Task description: Write out, please, the lines from the beginning of the material to the line with "Any command line", including both ends and nothing else.

Given data:
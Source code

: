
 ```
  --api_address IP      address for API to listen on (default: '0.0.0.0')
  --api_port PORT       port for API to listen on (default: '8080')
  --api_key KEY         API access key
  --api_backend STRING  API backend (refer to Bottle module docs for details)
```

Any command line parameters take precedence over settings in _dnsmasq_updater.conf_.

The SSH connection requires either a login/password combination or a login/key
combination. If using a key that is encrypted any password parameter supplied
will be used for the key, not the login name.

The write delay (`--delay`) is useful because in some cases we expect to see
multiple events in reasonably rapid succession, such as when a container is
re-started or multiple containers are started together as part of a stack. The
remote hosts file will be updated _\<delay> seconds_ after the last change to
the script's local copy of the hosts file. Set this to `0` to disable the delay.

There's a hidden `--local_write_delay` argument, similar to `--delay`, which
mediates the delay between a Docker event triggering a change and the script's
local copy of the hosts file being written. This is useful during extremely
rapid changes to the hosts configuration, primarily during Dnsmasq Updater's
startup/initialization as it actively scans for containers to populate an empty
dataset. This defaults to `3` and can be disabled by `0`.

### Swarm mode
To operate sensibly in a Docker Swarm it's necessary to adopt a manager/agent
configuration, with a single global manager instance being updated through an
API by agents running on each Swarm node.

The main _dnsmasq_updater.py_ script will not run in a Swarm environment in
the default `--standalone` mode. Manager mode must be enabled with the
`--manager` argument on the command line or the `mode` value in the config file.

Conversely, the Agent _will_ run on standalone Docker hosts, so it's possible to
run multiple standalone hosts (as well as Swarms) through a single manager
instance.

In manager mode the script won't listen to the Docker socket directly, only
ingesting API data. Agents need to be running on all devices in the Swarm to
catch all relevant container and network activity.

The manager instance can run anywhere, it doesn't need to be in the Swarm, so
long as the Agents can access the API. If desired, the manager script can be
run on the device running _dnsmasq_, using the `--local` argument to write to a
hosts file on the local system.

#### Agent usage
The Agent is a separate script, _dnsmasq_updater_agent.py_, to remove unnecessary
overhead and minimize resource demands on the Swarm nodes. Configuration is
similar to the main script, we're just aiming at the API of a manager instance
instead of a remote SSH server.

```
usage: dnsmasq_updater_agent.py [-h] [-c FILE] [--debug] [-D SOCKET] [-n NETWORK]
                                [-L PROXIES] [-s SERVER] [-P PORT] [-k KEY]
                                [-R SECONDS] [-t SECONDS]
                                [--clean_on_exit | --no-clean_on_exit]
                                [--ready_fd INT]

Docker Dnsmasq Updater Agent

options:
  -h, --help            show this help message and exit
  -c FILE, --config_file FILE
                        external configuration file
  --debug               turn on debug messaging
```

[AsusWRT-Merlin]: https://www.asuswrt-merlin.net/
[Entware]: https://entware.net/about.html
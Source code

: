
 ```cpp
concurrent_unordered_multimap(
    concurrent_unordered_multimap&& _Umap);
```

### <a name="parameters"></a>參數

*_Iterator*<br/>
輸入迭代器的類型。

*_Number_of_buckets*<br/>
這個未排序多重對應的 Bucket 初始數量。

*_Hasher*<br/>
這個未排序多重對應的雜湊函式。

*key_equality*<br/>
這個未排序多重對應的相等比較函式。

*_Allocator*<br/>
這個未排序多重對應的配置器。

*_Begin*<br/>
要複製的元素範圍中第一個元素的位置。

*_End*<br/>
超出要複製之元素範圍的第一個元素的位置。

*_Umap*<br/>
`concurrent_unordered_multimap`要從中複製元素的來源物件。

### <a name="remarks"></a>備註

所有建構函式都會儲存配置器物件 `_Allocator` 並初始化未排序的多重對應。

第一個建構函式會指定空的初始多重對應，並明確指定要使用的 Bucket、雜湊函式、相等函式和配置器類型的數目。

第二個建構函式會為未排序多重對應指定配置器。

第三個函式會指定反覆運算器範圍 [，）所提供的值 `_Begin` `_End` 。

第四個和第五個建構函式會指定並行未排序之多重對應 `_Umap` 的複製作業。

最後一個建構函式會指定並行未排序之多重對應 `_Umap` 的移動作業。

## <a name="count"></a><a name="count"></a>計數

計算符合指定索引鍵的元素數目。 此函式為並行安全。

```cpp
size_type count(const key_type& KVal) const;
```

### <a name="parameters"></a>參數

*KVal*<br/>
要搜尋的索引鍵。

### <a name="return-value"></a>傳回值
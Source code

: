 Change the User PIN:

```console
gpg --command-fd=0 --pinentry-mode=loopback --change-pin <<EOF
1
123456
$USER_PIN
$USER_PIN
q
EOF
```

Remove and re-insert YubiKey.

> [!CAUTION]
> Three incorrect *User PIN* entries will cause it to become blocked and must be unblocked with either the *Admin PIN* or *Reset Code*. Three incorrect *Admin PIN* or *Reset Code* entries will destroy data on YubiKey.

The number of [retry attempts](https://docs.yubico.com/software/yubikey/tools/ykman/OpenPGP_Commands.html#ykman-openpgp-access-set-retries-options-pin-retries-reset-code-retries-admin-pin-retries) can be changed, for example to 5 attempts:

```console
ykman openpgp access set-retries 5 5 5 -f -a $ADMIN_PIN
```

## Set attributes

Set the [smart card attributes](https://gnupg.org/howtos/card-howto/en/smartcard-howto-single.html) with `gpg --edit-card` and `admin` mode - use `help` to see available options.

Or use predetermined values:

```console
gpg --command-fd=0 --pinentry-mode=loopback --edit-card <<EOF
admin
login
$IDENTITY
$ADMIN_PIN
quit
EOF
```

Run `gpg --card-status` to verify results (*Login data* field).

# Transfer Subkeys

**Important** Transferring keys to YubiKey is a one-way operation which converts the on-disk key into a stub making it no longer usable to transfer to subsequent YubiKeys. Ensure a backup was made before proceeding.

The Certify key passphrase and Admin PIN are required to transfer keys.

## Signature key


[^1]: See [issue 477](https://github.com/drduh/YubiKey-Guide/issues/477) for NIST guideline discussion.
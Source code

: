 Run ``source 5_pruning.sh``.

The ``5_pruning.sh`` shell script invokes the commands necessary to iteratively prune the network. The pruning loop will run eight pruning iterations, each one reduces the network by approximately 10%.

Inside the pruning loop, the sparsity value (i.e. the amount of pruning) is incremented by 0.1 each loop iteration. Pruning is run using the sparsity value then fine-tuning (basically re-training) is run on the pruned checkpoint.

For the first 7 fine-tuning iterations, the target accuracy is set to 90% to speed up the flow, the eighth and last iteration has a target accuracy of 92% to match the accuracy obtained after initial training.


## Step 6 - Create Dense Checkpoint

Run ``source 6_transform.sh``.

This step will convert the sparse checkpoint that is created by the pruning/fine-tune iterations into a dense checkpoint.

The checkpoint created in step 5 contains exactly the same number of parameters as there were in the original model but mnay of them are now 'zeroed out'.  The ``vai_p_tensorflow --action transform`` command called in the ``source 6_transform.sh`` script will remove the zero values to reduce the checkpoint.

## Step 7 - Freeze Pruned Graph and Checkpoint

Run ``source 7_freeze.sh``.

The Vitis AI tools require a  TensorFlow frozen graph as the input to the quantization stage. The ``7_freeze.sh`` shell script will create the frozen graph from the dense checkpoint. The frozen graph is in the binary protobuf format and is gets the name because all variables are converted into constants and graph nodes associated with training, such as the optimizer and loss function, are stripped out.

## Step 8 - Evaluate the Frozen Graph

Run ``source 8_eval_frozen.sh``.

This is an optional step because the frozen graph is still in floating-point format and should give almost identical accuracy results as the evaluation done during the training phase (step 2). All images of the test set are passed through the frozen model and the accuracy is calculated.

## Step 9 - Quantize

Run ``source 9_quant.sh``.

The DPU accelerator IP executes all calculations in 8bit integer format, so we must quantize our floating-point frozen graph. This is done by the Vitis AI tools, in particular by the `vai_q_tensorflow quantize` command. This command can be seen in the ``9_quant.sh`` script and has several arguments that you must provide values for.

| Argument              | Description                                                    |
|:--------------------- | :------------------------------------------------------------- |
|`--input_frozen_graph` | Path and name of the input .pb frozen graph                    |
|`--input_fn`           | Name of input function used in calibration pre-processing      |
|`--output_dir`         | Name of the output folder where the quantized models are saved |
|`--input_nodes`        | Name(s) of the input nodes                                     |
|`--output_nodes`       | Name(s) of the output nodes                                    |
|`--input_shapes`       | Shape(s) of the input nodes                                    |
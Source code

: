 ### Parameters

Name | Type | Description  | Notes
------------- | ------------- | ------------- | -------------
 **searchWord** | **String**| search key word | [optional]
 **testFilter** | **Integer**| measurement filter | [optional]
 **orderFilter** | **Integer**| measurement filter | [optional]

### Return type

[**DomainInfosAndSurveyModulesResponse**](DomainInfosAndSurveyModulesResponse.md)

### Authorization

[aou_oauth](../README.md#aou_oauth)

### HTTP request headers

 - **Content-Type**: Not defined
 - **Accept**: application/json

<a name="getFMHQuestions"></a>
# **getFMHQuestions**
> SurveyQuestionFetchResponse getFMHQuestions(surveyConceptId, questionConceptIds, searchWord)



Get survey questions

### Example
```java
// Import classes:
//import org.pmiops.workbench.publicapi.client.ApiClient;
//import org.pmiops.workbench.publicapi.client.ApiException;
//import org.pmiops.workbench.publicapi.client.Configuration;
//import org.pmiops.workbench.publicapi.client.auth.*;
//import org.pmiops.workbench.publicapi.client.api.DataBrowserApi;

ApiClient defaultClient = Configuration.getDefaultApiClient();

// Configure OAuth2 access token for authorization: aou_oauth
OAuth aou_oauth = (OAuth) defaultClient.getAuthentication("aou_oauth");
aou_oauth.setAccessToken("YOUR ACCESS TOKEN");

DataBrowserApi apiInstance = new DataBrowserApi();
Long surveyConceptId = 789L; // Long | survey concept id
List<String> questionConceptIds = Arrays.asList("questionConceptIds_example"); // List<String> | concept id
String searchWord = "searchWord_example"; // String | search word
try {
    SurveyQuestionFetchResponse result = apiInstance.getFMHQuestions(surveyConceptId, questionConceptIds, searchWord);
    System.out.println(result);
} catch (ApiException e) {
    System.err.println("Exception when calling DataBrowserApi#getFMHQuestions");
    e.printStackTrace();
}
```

Exercise solution:
Source code

:
 ```
  --api_address IP      address for API to listen on (default: '0.0.0.0')
  --api_port PORT       port for API to listen on (default: '8080')
  --api_key KEY         API access key
  --api_backend STRING  API backend (refer to Bottle module docs for details)
```

Any command line parameters take precedence over settings in _dnsmasq_updater.conf_.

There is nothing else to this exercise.